** Opening Provided data block **
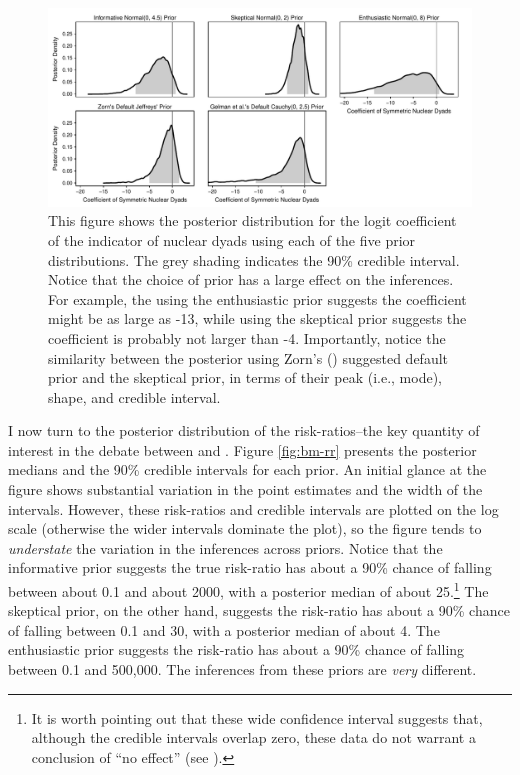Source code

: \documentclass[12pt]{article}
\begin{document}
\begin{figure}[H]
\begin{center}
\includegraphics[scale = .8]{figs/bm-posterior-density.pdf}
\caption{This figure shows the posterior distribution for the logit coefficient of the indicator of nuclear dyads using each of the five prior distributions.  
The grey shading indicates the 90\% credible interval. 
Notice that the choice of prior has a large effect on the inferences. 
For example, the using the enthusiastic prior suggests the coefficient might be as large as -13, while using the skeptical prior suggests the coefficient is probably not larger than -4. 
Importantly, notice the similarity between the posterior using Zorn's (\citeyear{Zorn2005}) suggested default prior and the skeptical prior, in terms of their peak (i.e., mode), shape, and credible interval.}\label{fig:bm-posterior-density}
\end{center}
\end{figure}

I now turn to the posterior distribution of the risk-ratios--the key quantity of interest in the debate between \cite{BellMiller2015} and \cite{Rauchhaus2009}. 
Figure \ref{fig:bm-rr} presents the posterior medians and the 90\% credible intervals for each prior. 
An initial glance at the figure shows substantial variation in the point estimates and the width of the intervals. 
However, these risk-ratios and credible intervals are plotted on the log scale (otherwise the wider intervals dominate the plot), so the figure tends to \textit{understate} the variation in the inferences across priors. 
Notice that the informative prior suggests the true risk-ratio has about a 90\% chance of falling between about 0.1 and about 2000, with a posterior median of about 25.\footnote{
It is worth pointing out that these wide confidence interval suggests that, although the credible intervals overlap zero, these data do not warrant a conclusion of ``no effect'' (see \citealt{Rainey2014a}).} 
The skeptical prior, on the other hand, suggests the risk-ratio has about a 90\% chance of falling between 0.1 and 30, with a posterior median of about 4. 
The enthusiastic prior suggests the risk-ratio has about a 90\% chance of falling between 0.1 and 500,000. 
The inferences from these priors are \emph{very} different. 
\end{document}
** Closing Provided data block **
** Opening Provided data block **
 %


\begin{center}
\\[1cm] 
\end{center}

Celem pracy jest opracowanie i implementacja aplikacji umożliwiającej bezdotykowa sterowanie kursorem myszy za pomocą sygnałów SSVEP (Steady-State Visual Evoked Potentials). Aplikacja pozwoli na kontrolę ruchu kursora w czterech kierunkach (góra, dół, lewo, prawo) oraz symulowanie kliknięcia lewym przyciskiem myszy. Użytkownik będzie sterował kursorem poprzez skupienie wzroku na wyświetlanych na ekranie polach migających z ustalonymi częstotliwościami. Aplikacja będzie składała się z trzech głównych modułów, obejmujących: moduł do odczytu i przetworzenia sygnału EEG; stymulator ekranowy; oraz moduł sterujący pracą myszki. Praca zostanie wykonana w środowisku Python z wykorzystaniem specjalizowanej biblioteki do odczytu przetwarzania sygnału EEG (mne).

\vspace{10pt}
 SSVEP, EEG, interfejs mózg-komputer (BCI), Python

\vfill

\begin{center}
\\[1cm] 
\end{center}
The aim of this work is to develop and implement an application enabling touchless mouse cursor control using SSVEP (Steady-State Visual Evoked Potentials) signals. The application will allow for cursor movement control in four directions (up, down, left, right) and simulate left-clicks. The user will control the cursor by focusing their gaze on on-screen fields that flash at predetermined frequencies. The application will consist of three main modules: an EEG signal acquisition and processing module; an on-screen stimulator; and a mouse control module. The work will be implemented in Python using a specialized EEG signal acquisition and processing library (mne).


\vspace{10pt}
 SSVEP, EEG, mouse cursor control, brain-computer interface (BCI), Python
** Closing Provided data block **
- [Task directions]
Could you say how many lines of the entries contain the string "SSVEP"? Only the number should be given.

- [Response to this task]
4